* [Saved data entries]:
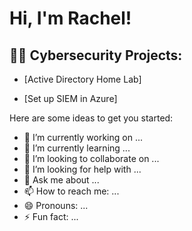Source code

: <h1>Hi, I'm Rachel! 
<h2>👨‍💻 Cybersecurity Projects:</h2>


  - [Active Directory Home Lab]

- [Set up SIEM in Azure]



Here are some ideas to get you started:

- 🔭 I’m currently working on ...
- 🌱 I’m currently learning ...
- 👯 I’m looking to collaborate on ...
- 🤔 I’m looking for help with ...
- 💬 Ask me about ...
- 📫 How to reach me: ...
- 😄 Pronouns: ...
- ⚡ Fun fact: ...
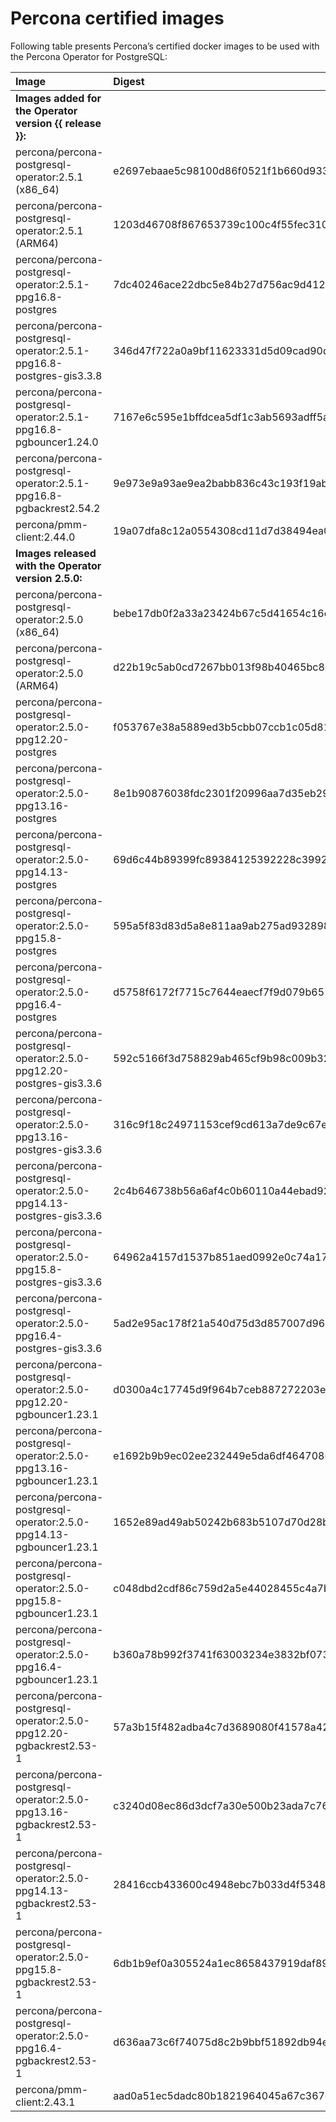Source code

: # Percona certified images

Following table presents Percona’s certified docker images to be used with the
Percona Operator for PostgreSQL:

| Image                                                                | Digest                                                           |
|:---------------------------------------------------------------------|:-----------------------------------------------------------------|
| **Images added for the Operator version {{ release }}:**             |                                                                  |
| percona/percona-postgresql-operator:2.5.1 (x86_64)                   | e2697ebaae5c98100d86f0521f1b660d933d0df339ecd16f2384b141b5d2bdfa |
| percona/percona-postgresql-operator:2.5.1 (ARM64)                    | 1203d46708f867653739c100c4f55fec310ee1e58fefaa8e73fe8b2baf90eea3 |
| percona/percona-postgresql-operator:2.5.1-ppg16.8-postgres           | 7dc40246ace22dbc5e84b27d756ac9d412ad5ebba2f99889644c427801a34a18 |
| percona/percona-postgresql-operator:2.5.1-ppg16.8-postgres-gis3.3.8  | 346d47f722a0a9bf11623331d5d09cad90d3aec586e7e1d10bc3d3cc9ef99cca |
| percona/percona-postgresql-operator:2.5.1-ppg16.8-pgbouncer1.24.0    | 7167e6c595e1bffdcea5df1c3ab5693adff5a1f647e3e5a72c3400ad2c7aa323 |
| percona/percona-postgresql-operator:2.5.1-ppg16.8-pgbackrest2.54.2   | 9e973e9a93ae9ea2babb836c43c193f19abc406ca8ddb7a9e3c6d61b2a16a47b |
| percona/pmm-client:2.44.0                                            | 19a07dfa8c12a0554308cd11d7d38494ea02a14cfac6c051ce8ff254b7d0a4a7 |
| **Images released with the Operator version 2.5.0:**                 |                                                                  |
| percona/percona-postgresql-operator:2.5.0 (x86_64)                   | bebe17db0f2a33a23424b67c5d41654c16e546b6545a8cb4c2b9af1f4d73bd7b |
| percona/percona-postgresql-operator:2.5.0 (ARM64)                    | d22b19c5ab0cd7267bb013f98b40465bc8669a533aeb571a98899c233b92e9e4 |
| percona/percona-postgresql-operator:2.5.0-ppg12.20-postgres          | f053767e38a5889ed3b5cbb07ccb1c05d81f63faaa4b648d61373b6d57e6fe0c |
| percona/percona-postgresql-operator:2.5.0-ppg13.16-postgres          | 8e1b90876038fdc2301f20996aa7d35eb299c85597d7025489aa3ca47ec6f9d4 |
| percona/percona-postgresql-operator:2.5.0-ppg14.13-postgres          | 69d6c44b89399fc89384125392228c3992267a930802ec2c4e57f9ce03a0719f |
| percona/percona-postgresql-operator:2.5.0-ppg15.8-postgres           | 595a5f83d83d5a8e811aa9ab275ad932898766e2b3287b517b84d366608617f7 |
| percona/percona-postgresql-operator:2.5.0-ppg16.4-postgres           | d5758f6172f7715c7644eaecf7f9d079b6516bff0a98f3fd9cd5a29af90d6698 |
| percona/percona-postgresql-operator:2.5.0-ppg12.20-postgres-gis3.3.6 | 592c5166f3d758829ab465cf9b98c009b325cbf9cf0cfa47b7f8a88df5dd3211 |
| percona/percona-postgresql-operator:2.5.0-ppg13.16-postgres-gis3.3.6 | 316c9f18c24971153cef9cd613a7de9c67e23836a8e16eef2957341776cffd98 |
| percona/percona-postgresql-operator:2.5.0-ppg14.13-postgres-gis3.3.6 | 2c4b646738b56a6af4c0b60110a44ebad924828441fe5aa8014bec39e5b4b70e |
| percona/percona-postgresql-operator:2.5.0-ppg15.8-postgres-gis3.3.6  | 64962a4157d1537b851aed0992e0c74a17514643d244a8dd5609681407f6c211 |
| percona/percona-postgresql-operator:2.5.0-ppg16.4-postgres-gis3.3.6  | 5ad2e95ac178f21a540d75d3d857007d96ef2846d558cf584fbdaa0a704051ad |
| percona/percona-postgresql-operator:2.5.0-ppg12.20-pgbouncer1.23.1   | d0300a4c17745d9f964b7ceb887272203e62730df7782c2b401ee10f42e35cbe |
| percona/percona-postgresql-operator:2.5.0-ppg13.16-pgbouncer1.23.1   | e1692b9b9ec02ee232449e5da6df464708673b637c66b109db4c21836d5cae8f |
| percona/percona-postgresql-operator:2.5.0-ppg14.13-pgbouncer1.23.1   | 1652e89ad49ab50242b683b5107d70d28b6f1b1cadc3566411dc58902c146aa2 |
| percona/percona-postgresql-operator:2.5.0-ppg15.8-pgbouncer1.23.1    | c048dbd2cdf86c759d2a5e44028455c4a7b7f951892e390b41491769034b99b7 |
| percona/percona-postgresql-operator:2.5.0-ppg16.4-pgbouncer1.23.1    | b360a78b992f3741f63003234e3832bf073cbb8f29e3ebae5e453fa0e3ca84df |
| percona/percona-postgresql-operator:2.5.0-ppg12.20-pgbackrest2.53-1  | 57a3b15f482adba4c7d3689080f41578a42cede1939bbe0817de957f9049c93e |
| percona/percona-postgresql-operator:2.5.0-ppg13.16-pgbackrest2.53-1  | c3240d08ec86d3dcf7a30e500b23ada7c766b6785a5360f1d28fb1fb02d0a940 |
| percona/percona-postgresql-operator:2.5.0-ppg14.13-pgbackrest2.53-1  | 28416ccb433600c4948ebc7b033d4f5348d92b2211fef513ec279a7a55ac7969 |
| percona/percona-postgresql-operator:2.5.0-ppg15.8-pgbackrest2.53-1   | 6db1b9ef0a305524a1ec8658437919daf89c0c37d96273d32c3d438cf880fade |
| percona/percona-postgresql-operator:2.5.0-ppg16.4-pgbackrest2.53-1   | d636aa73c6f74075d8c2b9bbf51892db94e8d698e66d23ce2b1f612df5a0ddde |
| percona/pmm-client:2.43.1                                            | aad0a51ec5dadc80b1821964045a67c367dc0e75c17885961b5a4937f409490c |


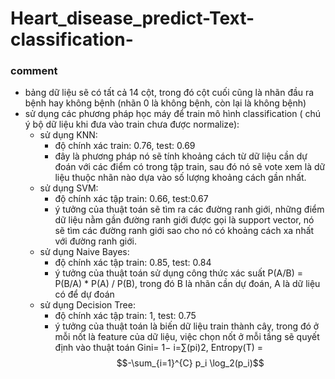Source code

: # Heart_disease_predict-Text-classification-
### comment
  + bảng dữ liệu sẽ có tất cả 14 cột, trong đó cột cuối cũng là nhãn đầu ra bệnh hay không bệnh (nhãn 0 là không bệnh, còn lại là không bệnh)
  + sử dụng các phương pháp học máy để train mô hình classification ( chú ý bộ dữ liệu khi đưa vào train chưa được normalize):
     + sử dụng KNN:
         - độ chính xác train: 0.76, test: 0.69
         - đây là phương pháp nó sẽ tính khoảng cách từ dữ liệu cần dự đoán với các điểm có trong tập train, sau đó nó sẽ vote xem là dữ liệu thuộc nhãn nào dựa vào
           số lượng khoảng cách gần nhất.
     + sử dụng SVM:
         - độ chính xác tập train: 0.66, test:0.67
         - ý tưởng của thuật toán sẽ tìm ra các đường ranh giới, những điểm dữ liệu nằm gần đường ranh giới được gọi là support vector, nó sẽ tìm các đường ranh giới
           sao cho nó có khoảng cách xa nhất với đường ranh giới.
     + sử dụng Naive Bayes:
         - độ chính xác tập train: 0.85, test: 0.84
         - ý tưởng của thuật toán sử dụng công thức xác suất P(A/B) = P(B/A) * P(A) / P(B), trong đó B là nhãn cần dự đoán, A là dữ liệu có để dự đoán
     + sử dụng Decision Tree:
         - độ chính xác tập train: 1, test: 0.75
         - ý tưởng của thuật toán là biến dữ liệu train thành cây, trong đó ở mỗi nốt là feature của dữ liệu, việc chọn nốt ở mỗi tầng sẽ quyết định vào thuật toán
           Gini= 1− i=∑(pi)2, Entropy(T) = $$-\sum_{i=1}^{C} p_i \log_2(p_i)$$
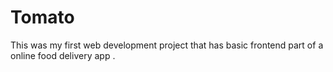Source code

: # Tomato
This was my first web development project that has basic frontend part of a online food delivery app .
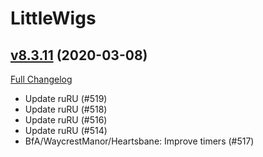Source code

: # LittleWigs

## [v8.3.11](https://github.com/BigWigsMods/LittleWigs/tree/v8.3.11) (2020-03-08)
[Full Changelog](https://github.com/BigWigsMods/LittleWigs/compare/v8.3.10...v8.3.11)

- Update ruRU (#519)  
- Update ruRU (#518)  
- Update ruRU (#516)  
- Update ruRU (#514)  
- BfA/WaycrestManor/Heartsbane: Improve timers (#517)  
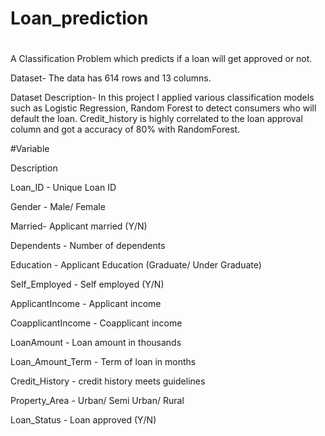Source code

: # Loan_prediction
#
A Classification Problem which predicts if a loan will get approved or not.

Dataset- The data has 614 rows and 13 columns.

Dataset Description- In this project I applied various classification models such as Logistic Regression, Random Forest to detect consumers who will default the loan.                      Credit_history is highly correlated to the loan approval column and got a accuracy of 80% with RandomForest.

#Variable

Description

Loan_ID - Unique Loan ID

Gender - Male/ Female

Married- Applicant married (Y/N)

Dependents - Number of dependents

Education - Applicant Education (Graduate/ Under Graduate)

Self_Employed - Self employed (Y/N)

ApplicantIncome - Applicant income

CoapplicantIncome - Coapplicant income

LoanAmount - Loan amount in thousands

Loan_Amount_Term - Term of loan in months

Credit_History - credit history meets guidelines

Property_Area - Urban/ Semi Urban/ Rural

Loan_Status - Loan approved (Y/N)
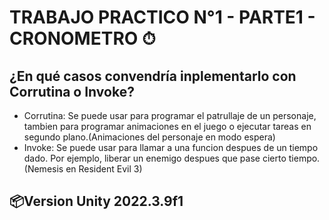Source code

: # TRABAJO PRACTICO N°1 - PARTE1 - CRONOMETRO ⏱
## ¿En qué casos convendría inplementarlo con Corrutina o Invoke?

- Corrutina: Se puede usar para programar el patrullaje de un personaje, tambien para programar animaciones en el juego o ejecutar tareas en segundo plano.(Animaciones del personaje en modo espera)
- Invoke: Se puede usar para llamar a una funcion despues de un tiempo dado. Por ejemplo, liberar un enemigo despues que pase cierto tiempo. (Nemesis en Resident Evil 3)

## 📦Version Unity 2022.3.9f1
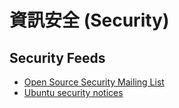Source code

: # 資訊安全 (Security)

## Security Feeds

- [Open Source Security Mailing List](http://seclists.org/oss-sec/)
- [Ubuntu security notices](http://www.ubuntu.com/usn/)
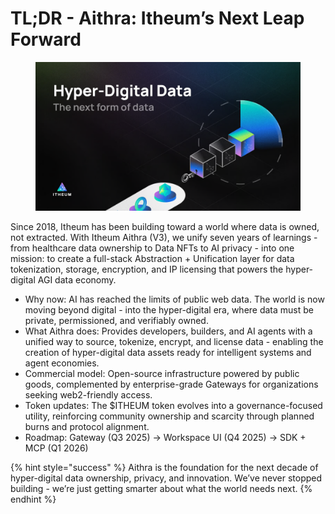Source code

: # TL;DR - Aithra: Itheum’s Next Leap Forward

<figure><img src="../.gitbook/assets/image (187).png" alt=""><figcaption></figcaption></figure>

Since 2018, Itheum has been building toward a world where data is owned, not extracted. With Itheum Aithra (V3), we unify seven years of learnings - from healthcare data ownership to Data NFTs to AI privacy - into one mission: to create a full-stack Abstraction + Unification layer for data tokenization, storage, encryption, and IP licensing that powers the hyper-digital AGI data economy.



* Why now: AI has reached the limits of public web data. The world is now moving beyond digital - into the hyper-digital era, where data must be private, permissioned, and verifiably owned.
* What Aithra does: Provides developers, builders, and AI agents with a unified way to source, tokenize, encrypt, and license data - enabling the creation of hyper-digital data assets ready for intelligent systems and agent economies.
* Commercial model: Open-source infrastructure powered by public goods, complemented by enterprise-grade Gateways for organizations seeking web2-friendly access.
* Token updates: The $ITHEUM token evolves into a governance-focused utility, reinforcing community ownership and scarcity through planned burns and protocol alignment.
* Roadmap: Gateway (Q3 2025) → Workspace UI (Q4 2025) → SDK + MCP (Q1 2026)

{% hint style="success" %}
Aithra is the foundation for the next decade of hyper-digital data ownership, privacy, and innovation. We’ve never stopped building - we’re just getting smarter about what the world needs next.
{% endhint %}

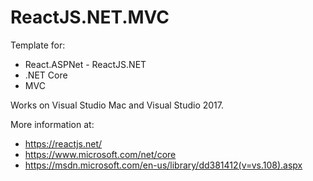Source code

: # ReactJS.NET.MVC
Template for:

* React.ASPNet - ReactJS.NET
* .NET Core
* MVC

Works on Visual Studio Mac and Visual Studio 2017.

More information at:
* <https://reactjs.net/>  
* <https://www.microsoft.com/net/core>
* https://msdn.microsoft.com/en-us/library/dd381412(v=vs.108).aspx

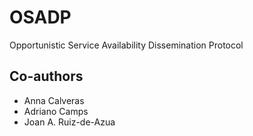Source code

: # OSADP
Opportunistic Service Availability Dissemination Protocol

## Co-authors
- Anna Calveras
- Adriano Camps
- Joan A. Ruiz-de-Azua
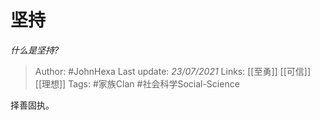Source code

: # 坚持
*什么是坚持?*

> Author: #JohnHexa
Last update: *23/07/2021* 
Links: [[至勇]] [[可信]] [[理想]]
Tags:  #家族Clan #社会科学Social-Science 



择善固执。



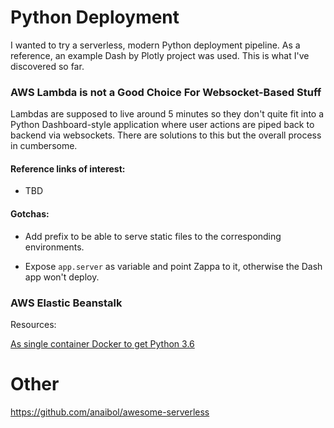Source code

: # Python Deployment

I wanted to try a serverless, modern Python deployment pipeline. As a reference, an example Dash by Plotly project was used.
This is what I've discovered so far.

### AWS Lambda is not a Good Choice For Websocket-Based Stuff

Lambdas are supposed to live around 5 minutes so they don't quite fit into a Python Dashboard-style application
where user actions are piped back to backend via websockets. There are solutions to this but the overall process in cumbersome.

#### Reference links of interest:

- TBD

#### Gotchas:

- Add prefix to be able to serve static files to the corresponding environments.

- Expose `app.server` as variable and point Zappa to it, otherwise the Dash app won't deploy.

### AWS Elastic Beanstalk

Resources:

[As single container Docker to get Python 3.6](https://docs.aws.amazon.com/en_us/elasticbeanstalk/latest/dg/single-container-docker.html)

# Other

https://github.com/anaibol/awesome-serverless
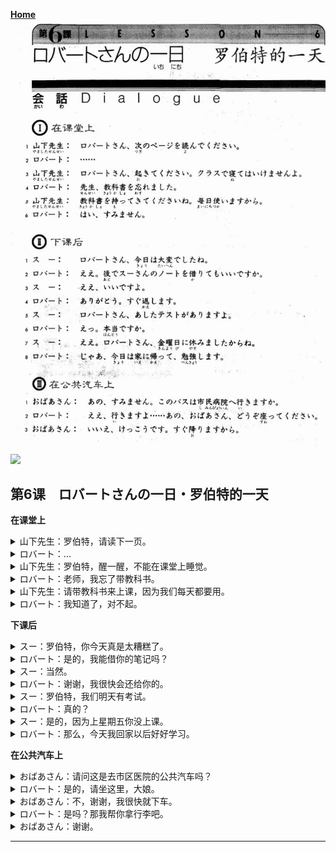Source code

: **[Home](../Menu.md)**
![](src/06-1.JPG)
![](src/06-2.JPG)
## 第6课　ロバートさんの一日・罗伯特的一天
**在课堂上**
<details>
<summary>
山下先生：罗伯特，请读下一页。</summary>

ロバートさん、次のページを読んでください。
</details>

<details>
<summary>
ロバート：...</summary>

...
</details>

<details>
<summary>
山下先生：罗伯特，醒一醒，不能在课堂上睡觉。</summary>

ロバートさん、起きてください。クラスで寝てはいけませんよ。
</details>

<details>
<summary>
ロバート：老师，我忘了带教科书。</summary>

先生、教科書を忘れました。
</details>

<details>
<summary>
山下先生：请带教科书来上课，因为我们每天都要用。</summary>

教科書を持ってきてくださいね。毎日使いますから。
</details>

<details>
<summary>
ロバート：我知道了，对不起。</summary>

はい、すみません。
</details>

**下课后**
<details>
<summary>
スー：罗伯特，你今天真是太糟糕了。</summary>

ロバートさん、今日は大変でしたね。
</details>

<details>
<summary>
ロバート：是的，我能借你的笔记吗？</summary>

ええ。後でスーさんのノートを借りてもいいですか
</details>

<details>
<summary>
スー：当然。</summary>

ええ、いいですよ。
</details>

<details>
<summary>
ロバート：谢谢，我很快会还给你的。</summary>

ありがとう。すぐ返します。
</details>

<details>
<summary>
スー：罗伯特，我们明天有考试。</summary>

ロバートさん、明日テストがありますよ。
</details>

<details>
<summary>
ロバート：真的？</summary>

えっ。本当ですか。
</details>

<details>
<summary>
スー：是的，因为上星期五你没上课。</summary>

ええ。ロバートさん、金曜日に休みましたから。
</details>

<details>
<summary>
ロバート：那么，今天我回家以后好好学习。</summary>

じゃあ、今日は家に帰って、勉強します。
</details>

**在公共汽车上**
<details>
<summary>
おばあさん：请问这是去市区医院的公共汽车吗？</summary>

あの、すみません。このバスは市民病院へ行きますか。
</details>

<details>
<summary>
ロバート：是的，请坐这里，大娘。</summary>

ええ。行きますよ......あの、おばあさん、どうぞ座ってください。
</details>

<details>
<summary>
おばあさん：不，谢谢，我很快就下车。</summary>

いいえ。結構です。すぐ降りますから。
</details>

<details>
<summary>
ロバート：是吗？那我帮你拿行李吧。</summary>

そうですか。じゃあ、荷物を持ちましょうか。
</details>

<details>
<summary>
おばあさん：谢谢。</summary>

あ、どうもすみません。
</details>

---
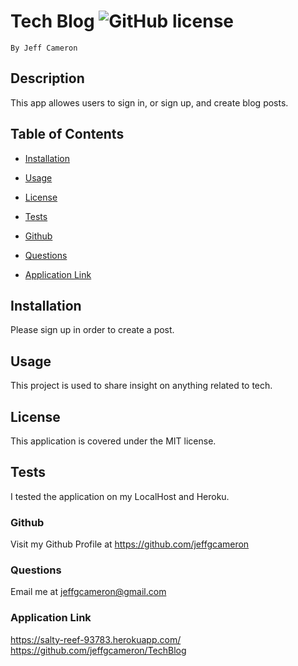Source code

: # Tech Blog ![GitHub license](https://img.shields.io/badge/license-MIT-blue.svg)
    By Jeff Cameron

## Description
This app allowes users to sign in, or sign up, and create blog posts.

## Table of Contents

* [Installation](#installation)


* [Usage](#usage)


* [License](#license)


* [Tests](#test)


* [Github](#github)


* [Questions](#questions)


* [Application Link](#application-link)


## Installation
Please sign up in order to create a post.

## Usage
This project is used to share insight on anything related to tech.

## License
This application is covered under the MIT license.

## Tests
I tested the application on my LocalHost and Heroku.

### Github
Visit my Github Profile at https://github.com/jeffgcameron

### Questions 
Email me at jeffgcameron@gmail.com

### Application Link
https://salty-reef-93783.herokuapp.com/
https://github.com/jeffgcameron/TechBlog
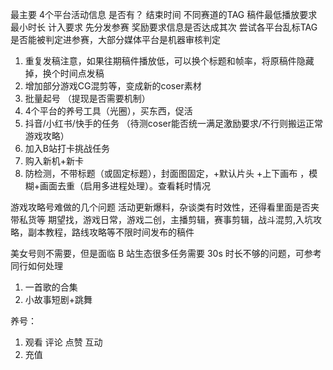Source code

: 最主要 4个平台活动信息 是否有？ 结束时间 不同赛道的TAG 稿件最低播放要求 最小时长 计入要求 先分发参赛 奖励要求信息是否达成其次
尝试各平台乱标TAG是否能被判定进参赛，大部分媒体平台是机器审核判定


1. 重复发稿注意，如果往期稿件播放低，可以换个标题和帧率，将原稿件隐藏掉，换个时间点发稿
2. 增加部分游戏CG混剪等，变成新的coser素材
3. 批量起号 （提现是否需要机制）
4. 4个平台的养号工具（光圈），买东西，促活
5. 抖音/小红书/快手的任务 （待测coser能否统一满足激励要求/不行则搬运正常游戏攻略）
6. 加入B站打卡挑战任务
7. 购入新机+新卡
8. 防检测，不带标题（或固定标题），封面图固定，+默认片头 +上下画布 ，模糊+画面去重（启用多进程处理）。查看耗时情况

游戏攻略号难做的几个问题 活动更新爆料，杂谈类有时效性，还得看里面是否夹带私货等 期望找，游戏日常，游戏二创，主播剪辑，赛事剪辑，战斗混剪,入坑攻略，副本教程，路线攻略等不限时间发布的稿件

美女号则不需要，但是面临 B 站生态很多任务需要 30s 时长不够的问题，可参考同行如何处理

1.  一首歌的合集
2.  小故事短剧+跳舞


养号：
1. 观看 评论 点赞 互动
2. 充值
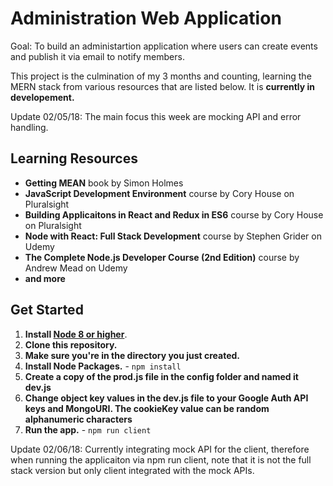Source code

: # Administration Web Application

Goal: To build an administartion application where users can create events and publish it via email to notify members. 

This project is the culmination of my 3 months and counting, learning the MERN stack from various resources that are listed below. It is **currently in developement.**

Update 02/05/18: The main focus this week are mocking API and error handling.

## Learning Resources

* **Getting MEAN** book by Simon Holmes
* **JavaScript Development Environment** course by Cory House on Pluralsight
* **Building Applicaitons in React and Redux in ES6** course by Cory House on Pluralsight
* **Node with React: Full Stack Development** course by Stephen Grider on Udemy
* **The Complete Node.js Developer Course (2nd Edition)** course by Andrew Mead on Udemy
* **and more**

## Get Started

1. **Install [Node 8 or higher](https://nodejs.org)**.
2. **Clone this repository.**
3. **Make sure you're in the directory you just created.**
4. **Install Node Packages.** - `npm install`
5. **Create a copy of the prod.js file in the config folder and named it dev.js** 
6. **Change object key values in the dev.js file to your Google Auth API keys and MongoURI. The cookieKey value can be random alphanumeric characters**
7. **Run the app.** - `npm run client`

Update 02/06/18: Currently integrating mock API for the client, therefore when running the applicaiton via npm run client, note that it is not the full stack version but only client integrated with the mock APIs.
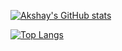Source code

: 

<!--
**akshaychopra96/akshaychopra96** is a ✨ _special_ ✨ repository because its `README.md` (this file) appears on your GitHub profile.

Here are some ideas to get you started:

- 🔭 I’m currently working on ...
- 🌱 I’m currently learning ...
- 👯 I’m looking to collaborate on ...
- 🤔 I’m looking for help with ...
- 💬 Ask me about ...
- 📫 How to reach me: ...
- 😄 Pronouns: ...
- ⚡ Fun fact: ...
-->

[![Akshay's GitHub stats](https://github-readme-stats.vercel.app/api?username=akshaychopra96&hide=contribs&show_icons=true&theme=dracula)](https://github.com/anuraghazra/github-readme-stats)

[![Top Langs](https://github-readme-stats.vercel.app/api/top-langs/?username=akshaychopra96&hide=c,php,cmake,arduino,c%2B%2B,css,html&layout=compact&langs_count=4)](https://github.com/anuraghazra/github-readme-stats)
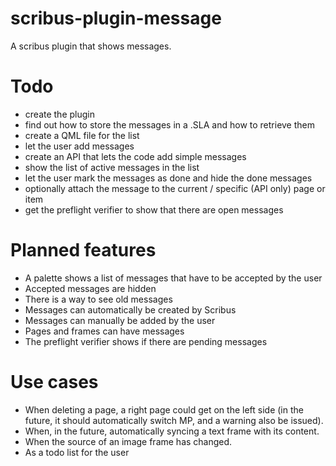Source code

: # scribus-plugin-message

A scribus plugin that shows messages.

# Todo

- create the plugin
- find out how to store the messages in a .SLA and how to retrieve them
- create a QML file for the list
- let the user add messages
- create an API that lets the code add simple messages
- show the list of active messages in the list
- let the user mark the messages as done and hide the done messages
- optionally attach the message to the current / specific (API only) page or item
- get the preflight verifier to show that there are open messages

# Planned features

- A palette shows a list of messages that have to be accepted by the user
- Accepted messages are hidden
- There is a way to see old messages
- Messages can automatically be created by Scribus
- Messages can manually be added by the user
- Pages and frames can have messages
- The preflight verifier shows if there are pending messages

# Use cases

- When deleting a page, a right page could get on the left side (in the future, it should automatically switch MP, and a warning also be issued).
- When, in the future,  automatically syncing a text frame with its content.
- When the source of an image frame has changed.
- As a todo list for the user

* [Aim of the task]:
Quote word for word only the lines above from the one containing "あ、どうもすみません。" through the one containing "### Application Link". Pictures stay out of your copy.

* [Exercise result]:
あ、どうもすみません。
</details>

---
Source code

: # Tech Blog ![GitHub license](https://img.shields.io/badge/license-MIT-blue.svg)
    By Jeff Cameron

## Description
This app allowes users to sign in, or sign up, and create blog posts.

## Table of Contents

* [Installation](#installation)


* [Usage](#usage)


* [License](#license)


* [Tests](#test)


* [Github](#github)


* [Questions](#questions)


* [Application Link](#application-link)


## Installation
Please sign up in order to create a post.

## Usage
This project is used to share insight on anything related to tech.

## License
This application is covered under the MIT license.

## Tests
I tested the application on my LocalHost and Heroku.

### Github
Visit my Github Profile at https://github.com/jeffgcameron

### Questions 
Email me at jeffgcameron@gmail.com

### Application Link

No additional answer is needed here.